LDES gets steady ground beneath its feet in the UK

Author: 
Lukas Karapin-Springorum
Updated: 
October 10, 2024
LDES gets steady ground beneath its feet in the UK

What happened

On 10 October, the UK government announced it will move ahead with a cap-and-floor program to power up debt finance for long duration energy storage (LDES) projects. Set to open applications next year, the scheme will guarantee LDES developers a minimum annual revenue (the floor) in exchange for a limit on their maximum revenue (the cap). This should help them overcome the main challenges in financing LDES projects: high investment costs and uncertain revenues.

The program covers LDES that can discharge for 6 hours or longer and will have separate streams to support established techs (100MW minimum project size) and emerging techs (50MW minimum). It will be administered by Ofgem, Great Britain’s energy regulator, which has experience implementing a cap-and-floor system — its 2014 program to expand transmission capacity to the rest of Europe was a success. Network charges from the transmission program will likely fund the LDES scheme.

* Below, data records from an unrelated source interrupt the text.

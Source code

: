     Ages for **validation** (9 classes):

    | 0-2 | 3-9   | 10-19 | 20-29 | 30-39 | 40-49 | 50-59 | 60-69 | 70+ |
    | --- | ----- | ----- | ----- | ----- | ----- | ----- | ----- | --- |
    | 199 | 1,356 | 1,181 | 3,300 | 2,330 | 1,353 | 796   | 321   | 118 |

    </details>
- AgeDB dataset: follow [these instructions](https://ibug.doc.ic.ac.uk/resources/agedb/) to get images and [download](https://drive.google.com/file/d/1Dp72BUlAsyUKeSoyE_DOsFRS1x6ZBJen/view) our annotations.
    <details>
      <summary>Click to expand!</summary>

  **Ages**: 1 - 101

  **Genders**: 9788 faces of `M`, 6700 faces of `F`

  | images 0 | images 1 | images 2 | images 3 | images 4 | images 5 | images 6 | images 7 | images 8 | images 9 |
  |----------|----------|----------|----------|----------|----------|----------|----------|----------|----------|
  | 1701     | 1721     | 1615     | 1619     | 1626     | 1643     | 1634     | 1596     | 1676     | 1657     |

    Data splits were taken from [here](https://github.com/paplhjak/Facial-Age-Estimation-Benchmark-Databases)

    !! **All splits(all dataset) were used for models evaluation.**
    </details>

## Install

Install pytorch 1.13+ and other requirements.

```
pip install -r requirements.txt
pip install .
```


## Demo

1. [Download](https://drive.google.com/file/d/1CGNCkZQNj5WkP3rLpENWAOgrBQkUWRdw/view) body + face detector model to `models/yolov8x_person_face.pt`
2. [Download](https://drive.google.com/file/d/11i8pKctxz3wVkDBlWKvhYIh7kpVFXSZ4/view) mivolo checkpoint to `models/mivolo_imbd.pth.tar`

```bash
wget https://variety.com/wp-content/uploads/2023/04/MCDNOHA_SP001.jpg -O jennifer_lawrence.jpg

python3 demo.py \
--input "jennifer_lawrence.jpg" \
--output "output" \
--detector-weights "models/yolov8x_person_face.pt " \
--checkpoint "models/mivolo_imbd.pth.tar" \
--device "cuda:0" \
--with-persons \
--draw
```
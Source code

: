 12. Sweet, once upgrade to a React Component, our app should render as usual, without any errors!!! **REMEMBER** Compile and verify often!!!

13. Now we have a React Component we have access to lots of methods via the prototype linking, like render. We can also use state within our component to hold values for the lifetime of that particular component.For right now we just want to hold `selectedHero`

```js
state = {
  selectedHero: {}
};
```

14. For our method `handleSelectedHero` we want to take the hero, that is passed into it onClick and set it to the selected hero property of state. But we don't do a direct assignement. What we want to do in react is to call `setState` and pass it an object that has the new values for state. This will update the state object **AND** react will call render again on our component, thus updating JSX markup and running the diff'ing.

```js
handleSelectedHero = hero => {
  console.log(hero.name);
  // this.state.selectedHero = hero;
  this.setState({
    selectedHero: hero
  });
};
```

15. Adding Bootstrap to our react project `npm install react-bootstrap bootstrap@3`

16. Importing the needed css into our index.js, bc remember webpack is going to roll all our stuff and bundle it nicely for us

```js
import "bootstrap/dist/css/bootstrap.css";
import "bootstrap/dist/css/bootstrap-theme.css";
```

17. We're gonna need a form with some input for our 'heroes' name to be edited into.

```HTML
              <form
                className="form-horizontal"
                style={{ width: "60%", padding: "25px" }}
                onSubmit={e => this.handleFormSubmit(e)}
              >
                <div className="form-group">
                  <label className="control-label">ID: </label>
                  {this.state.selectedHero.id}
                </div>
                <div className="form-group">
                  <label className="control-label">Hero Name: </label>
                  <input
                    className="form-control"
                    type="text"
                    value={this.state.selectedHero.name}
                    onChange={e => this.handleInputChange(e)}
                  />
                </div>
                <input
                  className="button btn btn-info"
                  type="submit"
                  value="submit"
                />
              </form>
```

The cap-and-floor system guarantees minimum project revenues. Because projects differ in how much debt financing they receive, the floor is set on a project-by-project basis and is calibrated so that the developer can always repay creditors but that equity investors and the developer will lose money if the project relies on the floor. Each year, project owners will report net revenues and either receive the difference between their revenues and the floor or pay the UK government the difference between their revenues and the cap.